Friday, March 13, 2009

33 Variations on "33 Variations"

"Jane Fonda and Beethoven -- Together on Broadway." There is no missing that headline in today's Wall Street Journal. The headline goes with Terry Teachout's review of "33 Variations," a drama about Beethoven and a dying woman who is researching the "Diabelli Variations."

Here is the review if you are like me and read everything you can find about Beethoven even if it does involve Jane Fonda.

Remember Beethoven's hot nephew?

Where was I?

I have to confess, I do not have a lot of interest in this play about Beethoven. It's my experience that most people, concocting dramas about musicians, miss the mark. They just don't get it. To get a handle on music, it doesn't take special skills or college degrees but what it takes is time and love. You have to love the music and listen to it for years and years until it gets into your bones, it becomes part of your life and consciousness.

Almost no writers do that. That is why there are so many novels and plays about writers and poets and English teachers. That is what writers know about. They have a handle on that. And if they try to write about music or musicians, there's this disconnect. It is just ... unsatisfying.

Then it's discouraging because I think, OK, now that there's this crummy drama about Beethoven, or whoever, we will not get a good one. It's been done.

Listen to me gripe! I was out too late lastnight, can you tell?

I have not seen "33 Variations" but already, I see a couple of red flags. The one is, as Terry Teachout points out, the "Diabelli Variations" are just too big, deep and wide to be used as a backdrop to some drama. That hints to me that the playwright had a superficial relationship with them.

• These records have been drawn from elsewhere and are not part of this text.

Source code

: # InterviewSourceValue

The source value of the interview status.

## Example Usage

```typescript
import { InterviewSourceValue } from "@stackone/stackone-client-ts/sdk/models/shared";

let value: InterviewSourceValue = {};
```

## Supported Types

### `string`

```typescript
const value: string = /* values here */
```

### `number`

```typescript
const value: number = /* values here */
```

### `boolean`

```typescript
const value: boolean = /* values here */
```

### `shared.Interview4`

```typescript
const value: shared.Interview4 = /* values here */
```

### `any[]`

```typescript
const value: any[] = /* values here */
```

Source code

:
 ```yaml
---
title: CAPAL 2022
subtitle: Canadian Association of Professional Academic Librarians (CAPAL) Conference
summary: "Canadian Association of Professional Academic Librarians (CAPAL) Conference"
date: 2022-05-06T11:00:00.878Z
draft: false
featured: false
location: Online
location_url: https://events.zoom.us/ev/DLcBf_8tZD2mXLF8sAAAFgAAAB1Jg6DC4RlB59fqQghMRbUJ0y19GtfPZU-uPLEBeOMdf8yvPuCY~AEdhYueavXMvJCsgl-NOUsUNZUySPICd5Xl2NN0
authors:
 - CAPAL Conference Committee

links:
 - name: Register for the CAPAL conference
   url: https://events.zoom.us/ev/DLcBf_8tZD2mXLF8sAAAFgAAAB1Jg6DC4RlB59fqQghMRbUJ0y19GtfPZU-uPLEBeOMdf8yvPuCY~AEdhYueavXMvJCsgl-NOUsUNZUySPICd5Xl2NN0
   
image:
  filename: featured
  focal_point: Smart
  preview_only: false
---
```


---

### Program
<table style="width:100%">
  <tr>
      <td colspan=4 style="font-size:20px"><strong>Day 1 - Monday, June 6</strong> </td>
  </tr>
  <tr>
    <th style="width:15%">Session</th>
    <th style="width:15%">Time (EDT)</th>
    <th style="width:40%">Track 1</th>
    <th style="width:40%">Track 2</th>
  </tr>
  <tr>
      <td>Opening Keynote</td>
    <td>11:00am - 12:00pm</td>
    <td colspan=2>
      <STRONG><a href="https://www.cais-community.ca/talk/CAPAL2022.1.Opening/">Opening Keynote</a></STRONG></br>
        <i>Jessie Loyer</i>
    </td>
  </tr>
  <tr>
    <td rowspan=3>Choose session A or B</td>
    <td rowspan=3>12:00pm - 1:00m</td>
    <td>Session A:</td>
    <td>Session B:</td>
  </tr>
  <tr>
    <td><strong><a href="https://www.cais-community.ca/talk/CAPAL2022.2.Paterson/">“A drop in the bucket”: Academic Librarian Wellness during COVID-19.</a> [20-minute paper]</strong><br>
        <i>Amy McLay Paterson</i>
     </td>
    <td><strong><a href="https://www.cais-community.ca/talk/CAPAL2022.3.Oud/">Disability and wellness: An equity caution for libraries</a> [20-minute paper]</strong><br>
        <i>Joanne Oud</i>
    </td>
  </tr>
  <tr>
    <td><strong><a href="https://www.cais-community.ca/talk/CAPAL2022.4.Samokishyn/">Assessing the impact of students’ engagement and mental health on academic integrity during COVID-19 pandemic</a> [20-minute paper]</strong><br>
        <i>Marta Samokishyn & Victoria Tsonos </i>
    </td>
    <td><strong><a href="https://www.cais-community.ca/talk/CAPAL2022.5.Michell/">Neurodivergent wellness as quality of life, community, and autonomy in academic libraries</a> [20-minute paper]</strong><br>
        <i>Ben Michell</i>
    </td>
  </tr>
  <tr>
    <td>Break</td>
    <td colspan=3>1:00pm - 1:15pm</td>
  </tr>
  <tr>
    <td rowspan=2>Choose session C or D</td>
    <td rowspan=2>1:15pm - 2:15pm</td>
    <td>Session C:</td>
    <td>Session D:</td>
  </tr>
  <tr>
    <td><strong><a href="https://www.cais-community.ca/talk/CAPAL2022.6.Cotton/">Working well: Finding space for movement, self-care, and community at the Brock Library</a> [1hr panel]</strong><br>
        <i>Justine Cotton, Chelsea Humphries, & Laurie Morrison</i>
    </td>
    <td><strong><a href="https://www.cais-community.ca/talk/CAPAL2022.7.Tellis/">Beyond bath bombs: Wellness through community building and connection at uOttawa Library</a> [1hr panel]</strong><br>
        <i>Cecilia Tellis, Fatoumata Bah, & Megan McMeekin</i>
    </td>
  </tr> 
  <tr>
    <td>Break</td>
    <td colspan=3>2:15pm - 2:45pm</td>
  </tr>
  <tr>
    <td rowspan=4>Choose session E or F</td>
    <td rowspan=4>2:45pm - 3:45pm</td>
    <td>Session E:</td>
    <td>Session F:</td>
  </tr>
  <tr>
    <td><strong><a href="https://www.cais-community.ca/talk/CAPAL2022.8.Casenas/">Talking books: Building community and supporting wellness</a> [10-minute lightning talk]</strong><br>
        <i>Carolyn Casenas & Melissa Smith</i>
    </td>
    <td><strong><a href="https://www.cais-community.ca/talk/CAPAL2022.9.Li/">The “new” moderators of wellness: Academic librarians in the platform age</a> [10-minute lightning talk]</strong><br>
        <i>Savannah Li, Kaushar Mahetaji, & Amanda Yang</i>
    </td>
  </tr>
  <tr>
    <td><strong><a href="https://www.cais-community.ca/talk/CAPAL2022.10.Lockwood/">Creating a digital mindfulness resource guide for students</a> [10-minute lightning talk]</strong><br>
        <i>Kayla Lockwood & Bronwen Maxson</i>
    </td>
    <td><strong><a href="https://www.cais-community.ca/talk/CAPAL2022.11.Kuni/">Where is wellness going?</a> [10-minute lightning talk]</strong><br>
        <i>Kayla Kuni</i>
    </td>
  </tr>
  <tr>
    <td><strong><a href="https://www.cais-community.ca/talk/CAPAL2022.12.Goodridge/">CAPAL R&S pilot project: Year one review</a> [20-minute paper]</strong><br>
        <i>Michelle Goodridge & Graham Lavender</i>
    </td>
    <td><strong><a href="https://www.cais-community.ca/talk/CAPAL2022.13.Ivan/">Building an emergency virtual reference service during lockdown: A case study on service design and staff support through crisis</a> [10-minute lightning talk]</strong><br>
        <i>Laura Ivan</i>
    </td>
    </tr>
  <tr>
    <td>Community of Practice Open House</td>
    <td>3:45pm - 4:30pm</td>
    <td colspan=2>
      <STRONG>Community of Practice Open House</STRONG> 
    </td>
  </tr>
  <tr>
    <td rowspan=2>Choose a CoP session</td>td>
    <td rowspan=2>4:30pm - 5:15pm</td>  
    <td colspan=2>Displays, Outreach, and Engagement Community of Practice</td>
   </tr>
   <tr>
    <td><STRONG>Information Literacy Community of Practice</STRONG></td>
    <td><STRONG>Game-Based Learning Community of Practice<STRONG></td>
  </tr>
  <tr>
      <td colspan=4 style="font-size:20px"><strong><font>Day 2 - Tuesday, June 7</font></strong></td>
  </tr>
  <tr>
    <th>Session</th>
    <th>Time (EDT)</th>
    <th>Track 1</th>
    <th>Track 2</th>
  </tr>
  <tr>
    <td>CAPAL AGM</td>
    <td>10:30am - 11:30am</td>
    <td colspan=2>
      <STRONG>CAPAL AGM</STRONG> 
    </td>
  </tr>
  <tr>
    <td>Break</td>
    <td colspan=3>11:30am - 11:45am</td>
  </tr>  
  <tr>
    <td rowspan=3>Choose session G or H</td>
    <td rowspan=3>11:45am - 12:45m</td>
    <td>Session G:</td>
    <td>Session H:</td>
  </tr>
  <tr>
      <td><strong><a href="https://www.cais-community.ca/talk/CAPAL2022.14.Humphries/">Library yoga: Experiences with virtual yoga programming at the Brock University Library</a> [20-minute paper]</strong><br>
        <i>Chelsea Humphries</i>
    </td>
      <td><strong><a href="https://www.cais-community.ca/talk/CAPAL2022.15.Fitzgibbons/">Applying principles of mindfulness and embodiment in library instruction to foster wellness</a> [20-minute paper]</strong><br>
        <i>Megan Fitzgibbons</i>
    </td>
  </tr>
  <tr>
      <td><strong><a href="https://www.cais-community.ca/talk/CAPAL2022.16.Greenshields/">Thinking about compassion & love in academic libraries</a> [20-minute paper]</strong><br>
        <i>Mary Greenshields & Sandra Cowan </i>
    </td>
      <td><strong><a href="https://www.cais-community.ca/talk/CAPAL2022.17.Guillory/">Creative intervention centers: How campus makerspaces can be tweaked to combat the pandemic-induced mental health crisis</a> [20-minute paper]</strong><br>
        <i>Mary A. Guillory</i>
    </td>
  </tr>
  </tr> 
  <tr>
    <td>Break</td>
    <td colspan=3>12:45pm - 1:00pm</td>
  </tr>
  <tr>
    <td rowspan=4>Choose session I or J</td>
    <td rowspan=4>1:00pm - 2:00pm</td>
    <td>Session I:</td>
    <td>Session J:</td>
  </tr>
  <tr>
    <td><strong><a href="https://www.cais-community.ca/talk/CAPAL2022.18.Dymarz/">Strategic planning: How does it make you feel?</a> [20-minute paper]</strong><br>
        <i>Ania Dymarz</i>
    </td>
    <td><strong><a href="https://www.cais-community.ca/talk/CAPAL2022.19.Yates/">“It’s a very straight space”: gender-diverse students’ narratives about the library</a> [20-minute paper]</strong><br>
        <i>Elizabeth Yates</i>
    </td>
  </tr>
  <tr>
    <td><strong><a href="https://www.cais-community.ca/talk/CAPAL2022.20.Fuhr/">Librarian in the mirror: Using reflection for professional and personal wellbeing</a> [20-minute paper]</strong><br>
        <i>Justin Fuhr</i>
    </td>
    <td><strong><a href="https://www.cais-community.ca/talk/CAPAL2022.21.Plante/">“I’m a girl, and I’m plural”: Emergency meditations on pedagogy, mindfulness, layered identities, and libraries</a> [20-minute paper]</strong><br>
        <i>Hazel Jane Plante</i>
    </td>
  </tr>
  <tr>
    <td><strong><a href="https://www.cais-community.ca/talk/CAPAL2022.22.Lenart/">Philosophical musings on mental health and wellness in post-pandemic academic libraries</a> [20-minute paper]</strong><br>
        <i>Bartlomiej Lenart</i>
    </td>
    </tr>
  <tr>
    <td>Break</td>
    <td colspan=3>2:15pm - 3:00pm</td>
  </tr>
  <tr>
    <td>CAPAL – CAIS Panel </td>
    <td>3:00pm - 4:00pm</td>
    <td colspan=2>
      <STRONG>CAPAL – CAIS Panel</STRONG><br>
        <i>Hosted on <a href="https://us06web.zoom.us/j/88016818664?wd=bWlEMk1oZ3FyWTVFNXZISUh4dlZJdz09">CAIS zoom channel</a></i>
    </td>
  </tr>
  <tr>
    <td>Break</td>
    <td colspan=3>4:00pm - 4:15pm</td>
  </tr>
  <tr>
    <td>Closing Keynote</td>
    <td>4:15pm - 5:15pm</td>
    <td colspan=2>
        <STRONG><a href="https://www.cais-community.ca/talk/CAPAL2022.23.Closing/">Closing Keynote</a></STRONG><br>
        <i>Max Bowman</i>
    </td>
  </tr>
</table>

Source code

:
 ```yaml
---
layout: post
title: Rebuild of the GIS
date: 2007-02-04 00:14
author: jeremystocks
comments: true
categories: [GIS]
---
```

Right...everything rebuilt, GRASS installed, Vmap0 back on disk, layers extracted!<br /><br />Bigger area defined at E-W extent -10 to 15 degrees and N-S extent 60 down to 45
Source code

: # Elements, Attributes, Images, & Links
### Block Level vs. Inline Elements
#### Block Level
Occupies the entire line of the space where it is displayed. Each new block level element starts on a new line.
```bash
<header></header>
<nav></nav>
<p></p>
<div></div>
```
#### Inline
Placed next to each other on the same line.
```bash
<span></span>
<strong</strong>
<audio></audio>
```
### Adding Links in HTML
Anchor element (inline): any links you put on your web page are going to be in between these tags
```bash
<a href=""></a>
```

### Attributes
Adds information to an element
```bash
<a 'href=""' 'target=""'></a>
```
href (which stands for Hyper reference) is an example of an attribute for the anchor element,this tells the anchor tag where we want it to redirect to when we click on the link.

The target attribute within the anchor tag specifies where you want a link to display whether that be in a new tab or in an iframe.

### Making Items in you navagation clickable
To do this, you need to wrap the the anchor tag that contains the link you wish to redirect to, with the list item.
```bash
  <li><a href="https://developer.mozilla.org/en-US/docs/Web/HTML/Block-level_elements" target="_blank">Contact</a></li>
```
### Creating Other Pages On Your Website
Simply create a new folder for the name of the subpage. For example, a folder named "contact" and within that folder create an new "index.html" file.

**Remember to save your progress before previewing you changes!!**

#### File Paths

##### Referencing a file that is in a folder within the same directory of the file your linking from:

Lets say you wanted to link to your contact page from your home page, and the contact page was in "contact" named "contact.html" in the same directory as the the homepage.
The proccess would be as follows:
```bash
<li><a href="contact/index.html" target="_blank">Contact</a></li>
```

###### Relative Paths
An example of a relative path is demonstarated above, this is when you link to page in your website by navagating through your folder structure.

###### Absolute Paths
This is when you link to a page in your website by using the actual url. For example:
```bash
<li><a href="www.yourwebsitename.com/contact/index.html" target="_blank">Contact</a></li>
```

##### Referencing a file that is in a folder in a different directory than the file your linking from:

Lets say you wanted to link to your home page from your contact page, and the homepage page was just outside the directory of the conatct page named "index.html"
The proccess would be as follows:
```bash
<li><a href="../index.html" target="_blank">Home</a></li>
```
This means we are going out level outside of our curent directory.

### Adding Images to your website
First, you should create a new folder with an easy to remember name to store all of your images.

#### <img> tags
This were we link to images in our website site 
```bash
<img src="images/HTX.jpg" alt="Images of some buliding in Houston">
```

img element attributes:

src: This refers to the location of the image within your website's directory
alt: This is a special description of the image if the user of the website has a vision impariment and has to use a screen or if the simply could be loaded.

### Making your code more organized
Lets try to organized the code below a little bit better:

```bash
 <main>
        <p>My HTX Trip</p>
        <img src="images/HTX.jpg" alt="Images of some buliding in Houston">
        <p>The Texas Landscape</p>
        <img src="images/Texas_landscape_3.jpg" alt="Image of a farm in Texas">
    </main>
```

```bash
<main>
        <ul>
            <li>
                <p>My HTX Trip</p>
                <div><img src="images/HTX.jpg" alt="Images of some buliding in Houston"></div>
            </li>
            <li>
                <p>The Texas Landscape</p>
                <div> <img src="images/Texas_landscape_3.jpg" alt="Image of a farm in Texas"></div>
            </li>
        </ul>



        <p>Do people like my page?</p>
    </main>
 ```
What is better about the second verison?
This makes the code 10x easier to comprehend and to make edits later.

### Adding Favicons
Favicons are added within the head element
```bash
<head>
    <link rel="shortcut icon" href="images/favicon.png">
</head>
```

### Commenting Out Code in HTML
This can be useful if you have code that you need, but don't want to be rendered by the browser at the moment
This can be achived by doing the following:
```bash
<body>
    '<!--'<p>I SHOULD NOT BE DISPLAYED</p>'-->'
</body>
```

I do not like when people have a superficial relationship with Beethoven!

Here is another thing and this is just me talking now. Even if this playwright, Moises Kaufman, knew the "Diabelli Variations" inside out, and even if he could create a drama that measured up to them -- which, good luck -- I am not sure that even then I would want to go.

I just don't like the "Diabelli Variations" enough.

I appreciate their greatness, but on an intellectual level. Now, I realize that the more I listen to them, the more I will hear in them. In other words, my relationship with this piece is still evolving. But I appreciate them, so far at least, with my head, not my heart.

For starters, I do not like the name "Diabelli." It sounds like "diabolical." It should not bother me but it does. I bet deep down it bothers other people too. That is Anton Diabelli pictured above, probably holding his waltz.

Which leads me to a bigger problem. The waltz that Diabelli sent around for composers to write variations on, it's a stupid, silly theme. I realize that Beethoven is making a point, writing these towering variations on a silly theme. But for me, the piece as a whole suffers because you don't get that thrill of a magnificent theme behind all the variations. You know what set of Beethoven variations I love? The "Eroica" Variations. (Or the "Prometheus" variations, if you want to be fussy and use the scholarly name.)

In the "Eroica" Variations you get that wonderful theme. And the moment when Beethoven swings into it for the first time, when he lets you hear it, that's a thrill. First he teases you for a couple of pages, giving you the bass line. Then he goes into that beautiful "Eroica" theme and you just want to die, hearing it.

That moment is almost exactly at 3:00 in the link above if you want to hear it. Wow, I love it. I studied this piece myself and learned to play it pretty well and I never, ever got sick of playing that. Just the other day I took the music out and played the first five pages just so I could experience that one moment.

You don't get that in the "Diabelli Variations." That Diabelli theme is so tinny and annoying.

There is one variation I love, love, love. That is when Beethoven takes that dumb theme and turns it into a heartbreaking waltz of his own. That gives you a glimpse of the romantic side of Beethoven you do not always get. Beethoven can be extremely passionate and romantic. He loved women deeply and helplessly and you hear that in this beautiful waltz.

That is Variation VIII. It is at 1:15 in this clip. I wish I had time to shop around through all the "Diabelli" clips on You Tube. There is a bundle of them!

Unfortunately Variation VIII comes early in the "Diabelli Variations" and I spend the rest of the piece regretting that I will not get to hear it again. That is a problem with the piece, I say.

Beethoven should have consulted me.


  1. Will you next be reviewing a book you haven't read?

  2. Aw, c'mon! Diabelli's a nice Italian name. Just like Pennario. Think of him as Tony Di.